The NCAA was expected to vote on its own NIL legislation last month, but the vote was delayed after the DOJ expressed antitrust concerns with the proposal. (The NCAA’s proposal would allow schools to block athletes from deals that conflict with their schools’ deals). The impetus for the NCAA’s proposal was in part to preempt the various state laws that allow athletes to profit from their NIL and to allow the NCAA to limit NIL compensation from athlete endorsement opportunities. Several states have enacted their own NIL laws, including California, Colorado, Florida (effective July 1, 2021), Nebraska, and New Jersey, with more expected to follow suit.
This newest bill is just one of several recent attempts from federal legislators to address NIL compensation rights for college athletes.
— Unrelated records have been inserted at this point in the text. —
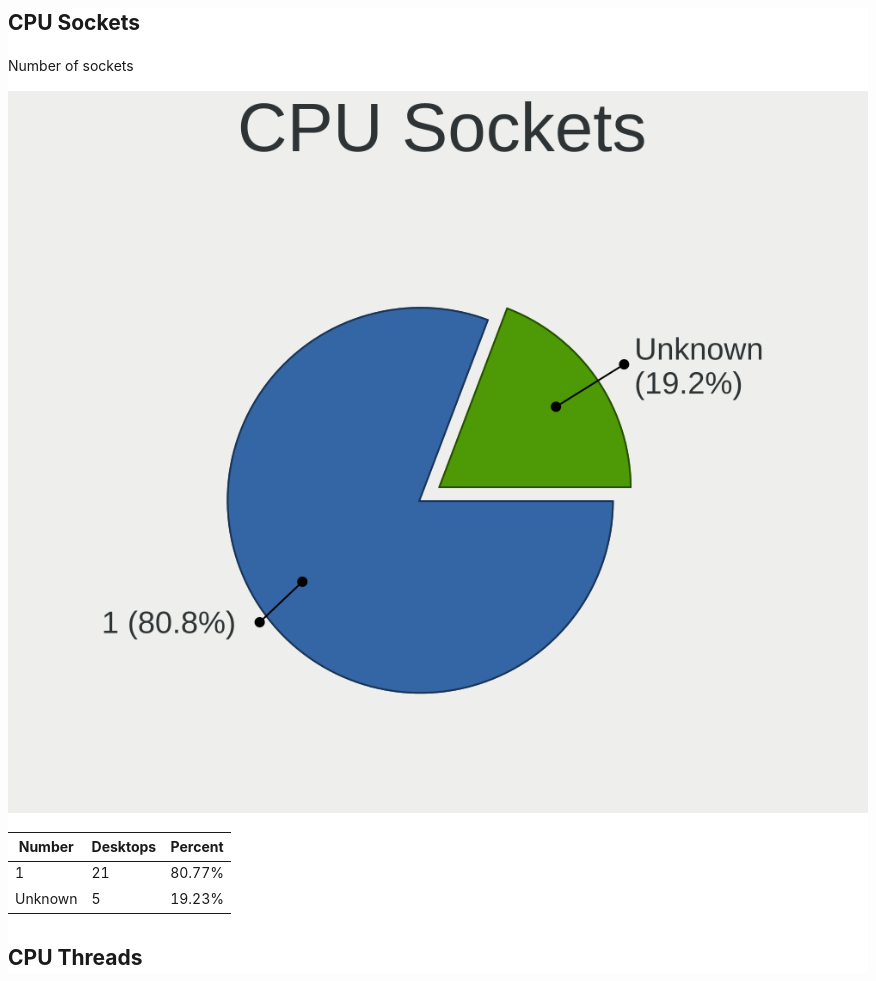CPU Sockets
-----------

Number of sockets

![CPU Sockets](./images/pie_chart_bsd/cpu_sockets.svg)


| Number  | Desktops | Percent |
|---------|----------|---------|
| 1       | 21       | 80.77%  |
| Unknown | 5        | 19.23%  |

CPU Threads
-----------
The “College Athlete Bill of Rights” and the “Collegiate Athlete Compensation Rights Act” were introduced in December of 2020, while the “Student Athlete Level Playing Field Act” and “Fairness In College Athletics Act” were introduced in months prior. It is unlikely that Congress will vote on this issue before Florida’s law goes into effect, but the Supreme Court is set to hear an NCAA athlete compensation case next month that could shape NIL policy for college athletes and amateur athletics.
Regardless of NIL legislation, EA plans to start development on its game without names and images of real college players while monitoring the ongoing NIL discussion. It has no timeline for release and is focused on creating college game play and an immersive virtual experience. It would be the first college football game since NCAA Football 14.
As technology continues to improve realistic graphics, many video game players expect the utmost authenticity in games. However distracting it may be to see virtual athletes who do not resemble real college athletes, misappropriation of publicity rights can create legal exposure without the proper licensing deals in place. Like EA and so many others, we will continue to monitor the ongoing developments in college athlete NIL policy.
If enacted, the bill would provide a federal right for college athletes to profit from their name, image, and likeness (NIL) that cannot be limited by the NCAA, schools, or conferences.